In the current document direction, everyone also attaches great importance to the document hierarchy and hopes to achieve perfect markdown recovery. This is actually not a rigid demand, but another field of text recovery. It is mainly used in document format conversion and document recovery, such as pdf2docx and pdf2ppt. In this scenario, it is necessary to make the document as high-fidelity as possible, without omissions, and strive to make every element accurate . This is naturally necessary. But please note that this has nothing to do with RAG, and it has little to do with LLM. Of course, if this is done well, RAG will be better, and this logic is correct, but it depends on the input-output ratio and whether it is worthwhile.

Therefore, as RAG continues to move forward, there are actually some things that need to be summarized and some that can be predicted. These are all points that we can have in-depth discussions on.

2. Some interesting points about language

Let’s continue to look at a few interesting points.

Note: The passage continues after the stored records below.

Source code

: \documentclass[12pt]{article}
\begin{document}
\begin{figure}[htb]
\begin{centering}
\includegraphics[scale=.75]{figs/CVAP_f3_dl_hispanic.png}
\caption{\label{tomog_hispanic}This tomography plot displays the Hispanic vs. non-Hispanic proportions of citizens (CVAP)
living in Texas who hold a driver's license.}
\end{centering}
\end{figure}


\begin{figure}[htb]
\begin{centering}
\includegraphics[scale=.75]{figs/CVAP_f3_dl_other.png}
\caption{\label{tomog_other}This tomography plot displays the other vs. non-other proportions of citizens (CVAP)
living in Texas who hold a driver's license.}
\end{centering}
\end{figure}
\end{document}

One is the data set, historical newspaper corpus, American Newspaper Database, covering the period from 1780 to 1960. Melissa Dell and her collaborators used nearly 20 million newspaper scans from American public libraries, totaling 1.14 billion text data, https://huggingface.co/datasets/dell-research-harvard/AmericanStories. This can be collected together with our previous People's Daily historical data, which is meaningful for historical research. It can also be connected to the big model to make some analysis and get some opinions and evolution trends, which are all very meaningful.

Another is that for large models, they have become a tool for producing large amounts of content. Under this premise, if different large models are regarded as different creators, it is meaningful to study what characteristics they present in the content. So you can take a look at this work " A Comprehensive Analysis of Large Language Model Outputs: Similarity, Diversity, and Bias, https://arxiv.org/pdf/2505.09056, which analyzes 3 million texts generated by 12 mainstream LLMs , revealing the characteristics of these models in terms of internal similarity of output (generally higher than humans), cross-model style differences, diversity, and potential biases (such as GPT-4's unique vocabulary style but similar to GPT-3.5 in deep semantics, and Gemma-7B and Gemini-pro are relatively balanced in bias), etc., which are all quite interesting.